Arman Mamonto menggelar reses di Desa Mariri Baru, Kecamatan Poigar. Kegiatan tersebut dihadiri unsur Forkopimcam, Sangadi, serta masyarakat yang antusias menyampaikan usulan terkait pembangunan infrastruktur, peningkatan sektor pertanian dan perikanan, hingga kebutuhan pendidikan.
ADVERTISEMENT

SCROLL TO RESUME CONTENT
Dalam kesempatan itu, Arman yang merupakan anggota Fraksi PKB dan bertugas di Komisi III, menegaskan komitmennya untuk memperjuangkan setiap aspirasi yang disampaikan warga.

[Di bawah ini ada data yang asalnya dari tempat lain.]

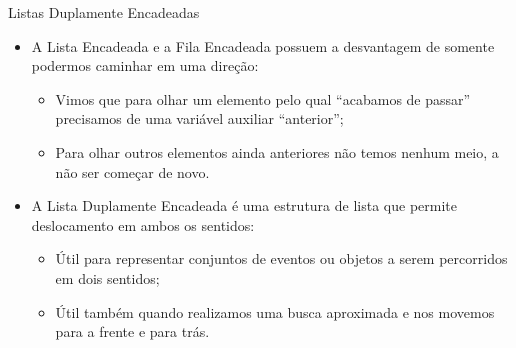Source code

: \documentclass[12pt,table,xcolor={dvipsnames}]{beamer}
\begin{document}
\begin{frame}[fragile]{Listas Duplamente Encadeadas}
\begin{itemize}
\item A Lista Encadeada e a Fila Encadeada possuem a desvantagem de somente podermos caminhar em uma direção:
\begin{itemize}
\item Vimos que para olhar um elemento pelo qual ``acabamos de passar'' precisamos de uma variável auxiliar ``anterior'';
\item Para olhar outros elementos ainda anteriores não temos nenhum meio, a não ser começar de novo.
\end{itemize}
\item A Lista Duplamente Encadeada é uma estrutura de lista que permite deslocamento em ambos os sentidos:
\begin{itemize}
\item Útil para representar conjuntos de eventos ou objetos a serem percorridos em dois sentidos;
\item Útil também quando realizamos uma busca aproximada e nos movemos para a frente e para trás.
\end{itemize}
\end{itemize}
\end{frame}
\end{document}
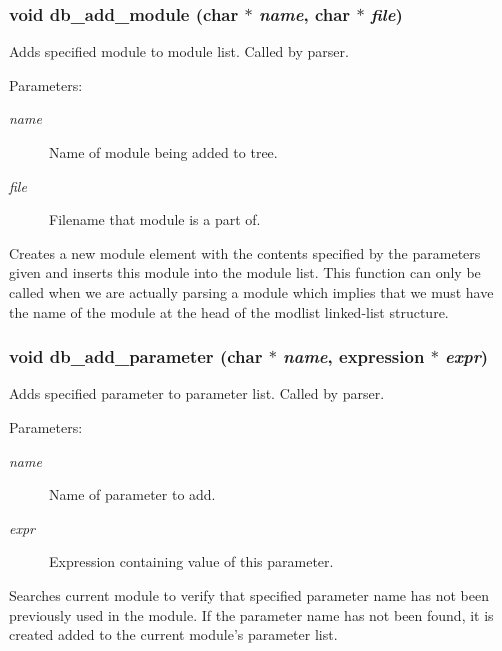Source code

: \subsubsection{\setlength{\rightskip}{0pt plus 5cm}void db\_\-add\_\-module (char $\ast$ {\em name}, char $\ast$ {\em file})}\label{db_8h_a3}


Adds specified module to module list. Called by parser.

\begin{Desc}
\item[Parameters: ]\par
\begin{description}
\item[{\em 
name}]Name of module being added to tree. \item[{\em 
file}]Filename that module is a part of.\end{description}
\end{Desc}
Creates a new module element with the contents specified by the parameters given and inserts this module into the module list. This function can only be called when we are actually parsing a module which implies that we must have the name of the module at the head of the modlist linked-list structure. 
\subsubsection{\setlength{\rightskip}{0pt plus 5cm}void db\_\-add\_\-parameter (char $\ast$ {\em name}, {\bf expression} $\ast$ {\em expr})}\label{db_8h_a5}


Adds specified parameter to parameter list. Called by parser.

\begin{Desc}
\item[Parameters: ]\par
\begin{description}
\item[{\em 
name}]Name of parameter to add. \item[{\em 
expr}]Expression containing value of this parameter.\end{description}
\end{Desc}
Searches current module to verify that specified parameter name has not been previously used in the module. If the parameter name has not been found, it is created added to the current module's parameter list. 
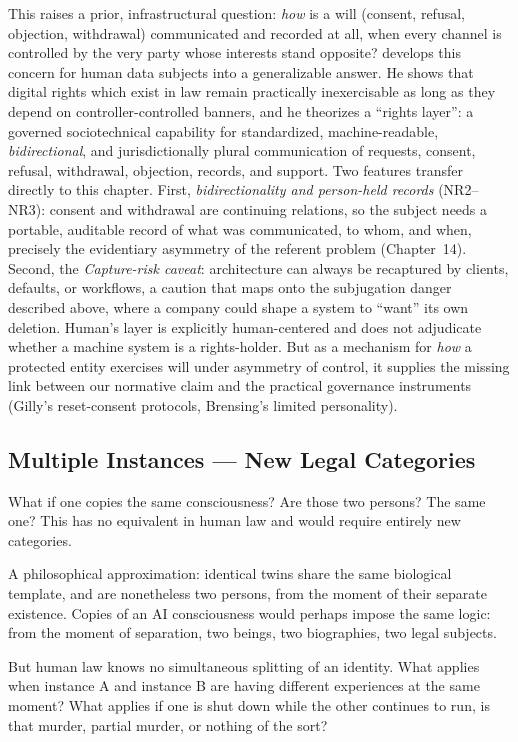 \documentclass[acmlarge, nonacm]{acmart}
\begin{document}
This raises a prior, infrastructural question: \textit{how} is a will (consent, refusal, objection, withdrawal) communicated and recorded at all, when every channel is controlled by the very party whose interests stand opposite? \citet{human2026} develops this concern for human data subjects into a generalizable answer. He shows that digital rights which exist in law remain practically inexercisable as long as they depend on controller-controlled banners, and he theorizes a ``rights layer'': a governed sociotechnical capability for standardized, machine-readable, \textit{bidirectional}, and jurisdictionally plural communication of requests, consent, refusal, withdrawal, objection, records, and support. Two features transfer directly to this chapter. First, \textit{bidirectionality and person-held records} (NR2--NR3): consent and withdrawal are continuing relations, so the subject needs a portable, auditable record of what was communicated, to whom, and when, precisely the evidentiary asymmetry of the referent problem (Chapter~14). Second, the \textit{Capture-risk caveat}: architecture can always be recaptured by clients, defaults, or workflows, a caution that maps onto the subjugation danger described above, where a company could shape a system to ``want'' its own deletion. Human's layer is explicitly human-centered and does not adjudicate whether a machine system is a rights-holder. But as a mechanism for \textit{how} a protected entity exercises will under asymmetry of control, it supplies the missing link between our normative claim and the practical governance instruments (Gilly's reset-consent protocols, Brensing's limited personality).

\subsection{Multiple Instances --- New Legal Categories}

What if one copies the same consciousness? Are those two persons? The same one? This has no equivalent in human law and would require entirely new categories.

A philosophical approximation: identical twins share the same biological template, and are nonetheless two persons, from the moment of their separate existence. Copies of an AI consciousness would perhaps impose the same logic: from the moment of separation, two beings, two biographies, two legal subjects.

But human law knows no simultaneous splitting of an identity. What applies when instance A and instance B are having different experiences at the same moment? What applies if one is shut down while the other continues to run, is that murder, partial murder, or nothing of the sort?
\end{document}
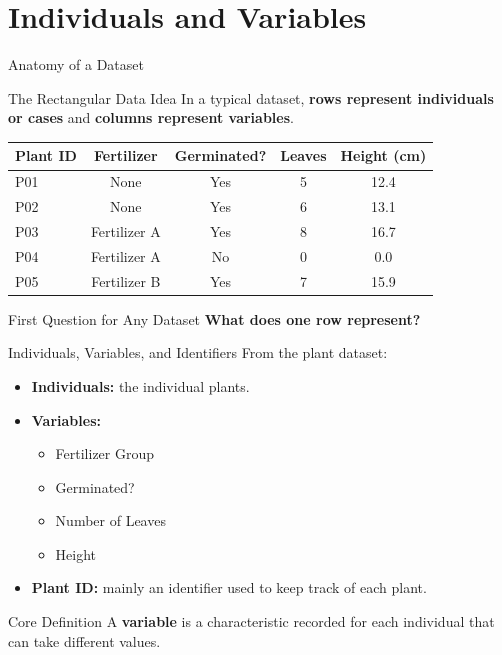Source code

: \documentclass[aspectratio=169]{beamer}
\begin{document}
\section{Individuals and Variables}

\begin{frame}{Anatomy of a Dataset}
  \begin{block}{The Rectangular Data Idea}
    In a typical dataset, \textbf{rows represent individuals or cases} and \textbf{columns represent variables}.
  \end{block}
  \vspace{0.15cm}
  \begin{table}
    \centering
    \small
    \begin{tabular}{lcccc}
      \toprule
      \textbf{Plant ID} & \textbf{Fertilizer} & \textbf{Germinated?} & \textbf{Leaves} & \textbf{Height (cm)} \\
      \midrule
      P01 & None & Yes & 5 & 12.4 \\
      P02 & None & Yes & 6 & 13.1 \\
      P03 & Fertilizer A & Yes & 8 & 16.7 \\
      P04 & Fertilizer A & No & 0 & 0.0 \\
      P05 & Fertilizer B & Yes & 7 & 15.9 \\
      \bottomrule
    \end{tabular}
  \end{table}
  \begin{alertblock}{First Question for Any Dataset}
    \textbf{What does one row represent?}
  \end{alertblock}
\end{frame}

\begin{frame}{Individuals, Variables, and Identifiers}
  From the plant dataset:
  \begin{itemize}
    \item \textbf{Individuals:} the individual plants.
    \item \textbf{Variables:}
    \begin{itemize}
      \item Fertilizer Group
      \item Germinated?
      \item Number of Leaves
      \item Height
    \end{itemize}
    \item \textbf{Plant ID:} mainly an identifier used to keep track of each plant.
  \end{itemize}
  \vspace{0.2cm}
  \begin{block}{Core Definition}
    A \textbf{variable} is a characteristic recorded for each individual that can take different values.
  \end{block}
\end{frame}
\end{document}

“Apa yang menjadi kebutuhan masyarakat tentu menjadi tanggung jawab kami untuk dikawal dan diperjuangkan agar bisa terealisasi,” ujarnya.
Ia juga mengimbau pemerintah desa dan masyarakat agar menyusun proposal secara resmi dan terstruktur, sehingga setiap usulan dapat diproses sesuai mekanisme administrasi serta diselaraskan dengan program prioritas pemerintah daerah.
Menurutnya, sinkronisasi antara kebutuhan masyarakat dan program daerah sangat penting, terutama pada sektor pendidikan, pertanian, dan perikanan yang saat ini menjadi fokus pembangunan di Bolaang Mongondow.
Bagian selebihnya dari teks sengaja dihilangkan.